> [Try it]: For every line of the records below that holds "MSFT", add one. Give only the final total.

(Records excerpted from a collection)
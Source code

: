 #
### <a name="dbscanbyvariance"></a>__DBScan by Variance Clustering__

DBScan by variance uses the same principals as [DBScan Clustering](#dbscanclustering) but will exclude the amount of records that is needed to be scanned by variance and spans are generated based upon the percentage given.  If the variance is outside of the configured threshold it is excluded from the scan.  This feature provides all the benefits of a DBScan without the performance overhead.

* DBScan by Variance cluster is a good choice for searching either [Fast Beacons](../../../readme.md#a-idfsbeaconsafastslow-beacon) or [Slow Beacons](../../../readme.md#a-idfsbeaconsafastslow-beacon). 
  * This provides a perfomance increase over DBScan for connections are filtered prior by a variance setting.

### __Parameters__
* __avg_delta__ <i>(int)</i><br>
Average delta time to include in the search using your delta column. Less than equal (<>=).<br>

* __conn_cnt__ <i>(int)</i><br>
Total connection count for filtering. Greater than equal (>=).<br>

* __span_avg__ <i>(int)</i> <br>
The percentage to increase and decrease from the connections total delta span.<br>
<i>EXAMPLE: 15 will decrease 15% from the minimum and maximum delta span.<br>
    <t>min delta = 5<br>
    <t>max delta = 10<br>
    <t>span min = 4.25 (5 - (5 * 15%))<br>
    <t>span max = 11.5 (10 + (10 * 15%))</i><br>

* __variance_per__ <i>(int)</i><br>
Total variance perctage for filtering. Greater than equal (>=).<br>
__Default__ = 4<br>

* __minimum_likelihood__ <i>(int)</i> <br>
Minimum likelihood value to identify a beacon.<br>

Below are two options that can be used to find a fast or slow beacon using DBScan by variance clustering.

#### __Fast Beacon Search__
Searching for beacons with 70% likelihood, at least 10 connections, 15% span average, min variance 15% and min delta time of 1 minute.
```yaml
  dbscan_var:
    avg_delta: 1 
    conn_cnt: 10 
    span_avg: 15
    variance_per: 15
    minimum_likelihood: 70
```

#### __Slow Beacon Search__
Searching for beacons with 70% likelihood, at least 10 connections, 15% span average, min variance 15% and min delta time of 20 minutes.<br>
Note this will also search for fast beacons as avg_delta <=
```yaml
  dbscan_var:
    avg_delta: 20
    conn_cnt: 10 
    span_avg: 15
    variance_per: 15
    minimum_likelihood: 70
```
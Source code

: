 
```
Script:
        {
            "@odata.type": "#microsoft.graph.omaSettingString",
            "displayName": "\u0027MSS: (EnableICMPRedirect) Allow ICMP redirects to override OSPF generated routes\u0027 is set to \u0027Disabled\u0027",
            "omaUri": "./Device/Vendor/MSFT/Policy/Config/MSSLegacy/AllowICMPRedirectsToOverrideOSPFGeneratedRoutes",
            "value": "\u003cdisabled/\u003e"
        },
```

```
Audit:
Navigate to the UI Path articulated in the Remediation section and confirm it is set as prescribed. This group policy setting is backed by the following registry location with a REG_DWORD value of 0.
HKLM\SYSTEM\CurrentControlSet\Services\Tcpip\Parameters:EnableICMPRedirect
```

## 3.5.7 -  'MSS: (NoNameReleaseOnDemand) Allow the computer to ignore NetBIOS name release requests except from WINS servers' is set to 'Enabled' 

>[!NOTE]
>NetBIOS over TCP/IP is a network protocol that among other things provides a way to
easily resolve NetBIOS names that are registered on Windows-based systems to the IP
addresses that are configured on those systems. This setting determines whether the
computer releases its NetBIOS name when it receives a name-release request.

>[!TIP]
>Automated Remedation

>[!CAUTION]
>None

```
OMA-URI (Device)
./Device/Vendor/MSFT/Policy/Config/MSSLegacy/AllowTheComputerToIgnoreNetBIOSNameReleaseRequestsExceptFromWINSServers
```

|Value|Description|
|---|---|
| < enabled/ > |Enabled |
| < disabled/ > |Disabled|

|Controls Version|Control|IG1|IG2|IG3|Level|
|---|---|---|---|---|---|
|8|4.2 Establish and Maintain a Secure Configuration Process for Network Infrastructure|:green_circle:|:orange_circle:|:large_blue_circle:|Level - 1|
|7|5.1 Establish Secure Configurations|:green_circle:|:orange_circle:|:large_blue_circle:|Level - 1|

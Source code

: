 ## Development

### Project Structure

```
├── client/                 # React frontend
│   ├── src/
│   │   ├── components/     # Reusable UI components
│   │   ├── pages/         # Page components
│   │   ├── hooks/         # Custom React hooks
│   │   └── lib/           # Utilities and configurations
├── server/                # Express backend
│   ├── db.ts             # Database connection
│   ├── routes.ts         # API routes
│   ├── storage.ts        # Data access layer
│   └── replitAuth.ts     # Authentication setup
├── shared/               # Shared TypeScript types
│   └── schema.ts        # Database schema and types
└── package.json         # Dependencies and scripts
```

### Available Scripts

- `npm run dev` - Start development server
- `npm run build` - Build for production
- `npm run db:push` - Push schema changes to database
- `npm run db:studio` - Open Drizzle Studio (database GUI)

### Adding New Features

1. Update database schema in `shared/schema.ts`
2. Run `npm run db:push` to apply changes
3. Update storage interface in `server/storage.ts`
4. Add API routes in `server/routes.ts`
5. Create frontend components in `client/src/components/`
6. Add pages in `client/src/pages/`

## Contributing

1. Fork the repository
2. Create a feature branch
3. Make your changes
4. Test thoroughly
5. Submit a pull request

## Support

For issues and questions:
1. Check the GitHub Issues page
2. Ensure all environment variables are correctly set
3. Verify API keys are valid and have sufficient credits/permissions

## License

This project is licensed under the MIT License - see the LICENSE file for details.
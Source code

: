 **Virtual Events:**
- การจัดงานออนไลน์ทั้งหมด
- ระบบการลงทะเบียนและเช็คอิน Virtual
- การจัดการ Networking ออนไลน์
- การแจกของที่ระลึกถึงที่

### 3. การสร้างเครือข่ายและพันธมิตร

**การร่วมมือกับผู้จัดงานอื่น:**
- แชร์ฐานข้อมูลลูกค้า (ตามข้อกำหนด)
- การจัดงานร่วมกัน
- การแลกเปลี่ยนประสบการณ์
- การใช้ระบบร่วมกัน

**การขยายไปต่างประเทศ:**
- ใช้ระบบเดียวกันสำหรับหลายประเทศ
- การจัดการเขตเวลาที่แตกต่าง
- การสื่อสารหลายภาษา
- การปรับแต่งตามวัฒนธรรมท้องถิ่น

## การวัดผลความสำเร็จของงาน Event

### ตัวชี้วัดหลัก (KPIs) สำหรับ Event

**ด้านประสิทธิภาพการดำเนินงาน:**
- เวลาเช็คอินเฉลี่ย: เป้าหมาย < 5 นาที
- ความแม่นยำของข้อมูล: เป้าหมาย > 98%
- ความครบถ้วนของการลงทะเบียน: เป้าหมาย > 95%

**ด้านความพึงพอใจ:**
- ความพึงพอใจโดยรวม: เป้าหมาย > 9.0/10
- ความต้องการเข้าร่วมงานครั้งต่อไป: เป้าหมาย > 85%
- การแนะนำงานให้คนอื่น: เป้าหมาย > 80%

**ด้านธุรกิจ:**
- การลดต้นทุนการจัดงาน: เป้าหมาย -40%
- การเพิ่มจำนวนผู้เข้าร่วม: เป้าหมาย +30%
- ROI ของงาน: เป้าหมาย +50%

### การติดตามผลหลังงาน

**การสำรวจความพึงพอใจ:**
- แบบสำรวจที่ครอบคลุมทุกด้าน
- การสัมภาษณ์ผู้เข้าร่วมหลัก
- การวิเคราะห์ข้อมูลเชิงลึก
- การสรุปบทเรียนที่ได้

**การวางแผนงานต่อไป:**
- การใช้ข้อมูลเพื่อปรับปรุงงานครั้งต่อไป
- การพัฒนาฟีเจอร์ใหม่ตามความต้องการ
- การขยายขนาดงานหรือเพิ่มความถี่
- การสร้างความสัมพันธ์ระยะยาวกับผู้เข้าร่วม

> [Task output]: 2